Bunty stood up and adjusted her person, “Lola, Its Mr Dorkings!” she said
“Well and there was I thinking it was the Dalai Llama” she responded drily furtively scratching Mr Dorkings on the head while Bunty rummaged for the biscuit tin.
“Where do you think he has been all this time and who would have thought a badger would live so long?”
Bunty made a big pile of a tin of family favourites on the kitchen floor and made a cup of tea for them both.
“I don’t know but mr Dorkings our ex teacher disappeared on the same day, there was talk he had been taken away by the police or something like that after the debacle with Miss Lovely.”
“Yes, a messy business in the end” nodded Bunty sagely
Mr Dorkings having eaten his fill shuffled to the door and looked at them both.
“Looks like he wants us to go somewhere” said Lola, “Whatever it is it will have to wait till morning. I’m not going anywhere at this time of night”
She turned on her mules and tottered back upstairs to the Judy Garland room and left Bunty to settle down with Mr Dorkings, she put on some Miles Davies and they both fell asleep by the Aga.

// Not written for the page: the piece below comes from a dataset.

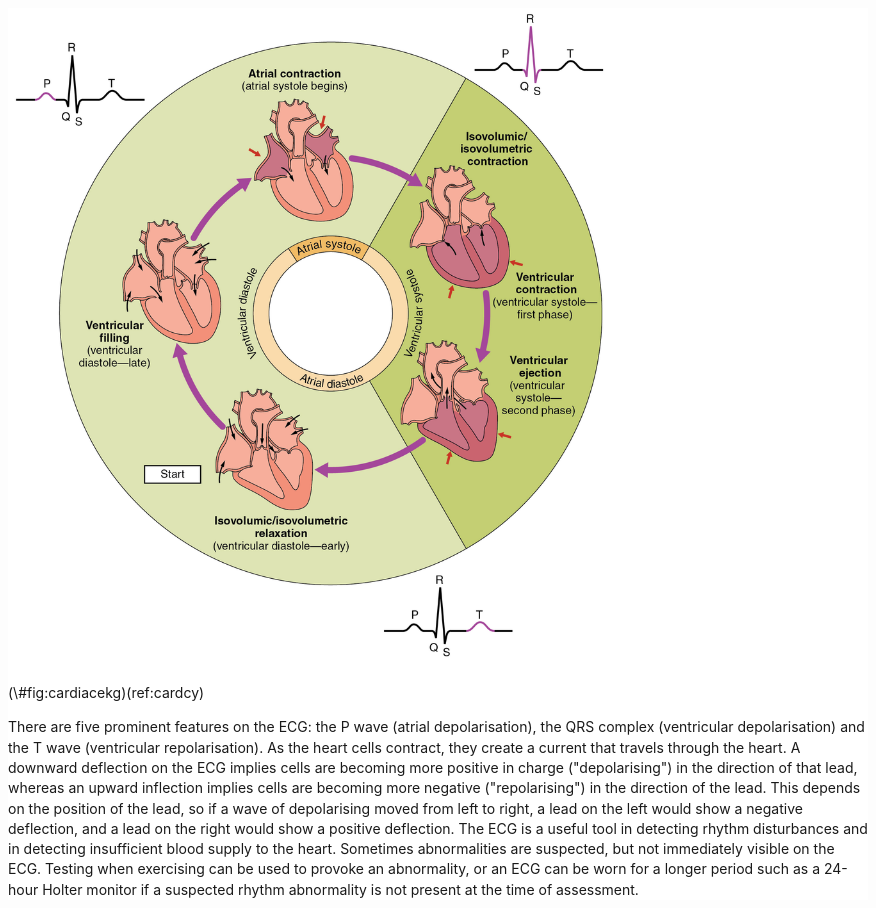 <img src="./figures/circulation/2027_Phases_of_the_Cardiac_Cycle.jpg" alt="(ref:cardcy)" width="70%" />
<p class="caption">(\#fig:cardiacekg)(ref:cardcy)</p>
</div>

There are five prominent features on the ECG: the P wave (atrial depolarisation), the QRS complex (ventricular depolarisation) and the T wave (ventricular repolarisation). As the heart cells contract, they create a current that travels through the heart. A downward deflection on the ECG implies cells are becoming more positive in charge ("depolarising") in the direction of that lead, whereas an upward inflection implies cells are becoming more negative ("repolarising") in the direction of the lead. This depends on the position of the lead, so if a wave of depolarising moved from left to right, a lead on the left would show a negative deflection, and a lead on the right would show a positive deflection. The ECG is a useful tool in detecting rhythm disturbances and in detecting insufficient blood supply to the heart. Sometimes abnormalities are suspected, but not immediately visible on the ECG. Testing when exercising can be used to provoke an abnormality, or an ECG can be worn for a longer period such as a 24-hour Holter monitor if a suspected rhythm abnormality is not present at the time of assessment.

In Appen Asylum a strange new partnership had been forged between Mrs Damson and Mr Dorkings. He tapped into her obsession with housekeeping for the young ladies as her mind still refused to move from her time at Schlepping manor and he got her to talk about Miss Schlepping’s young life and the enigmatic Uncle Silas. She told him about the electrical experiments Master Silas did and how he had lived for at least 90 years by her reckoning and yet was as vibrant as a forty-year old until he had been destroyed.
Mr Dorkings, after the incident at the school had indeed been taken by the police but as the crime that had been committed was so bizarre he had been transferred to the asylum. The badger had to go too, because of the glue situation. They had been cell mates for many years but his burrowing skills had at last led to his escape. He sniffed the night air and followed the aroma of his favourite human. How fortunate she was so near she could help free his hairy cell mate. Mr Dorkings, the badger was after all, a wild creature and captivity was not the best situation to be in. He had gamboled in the garden of the asylum and buried his nose deep in the cool earth, snuffling up passing woodlice. It was while he rootled he caught the scent of his old friends and without hesitation set off to find them.
Lola came down for her breakfast of a fingernail, black coffee and several cigarettes to find the record player still going round stuck in a groove and Bunty fast asleep with a badger on her knee.
Lola shook her awake
“Not now major, unhand my blunderbusses” she shouted
She opened her eyes, momentarily startled as she forgot the badger was there.
“Do get up Bunty, I think a visit to the asylum today, don’t you” said Lola waving her coffee cup around.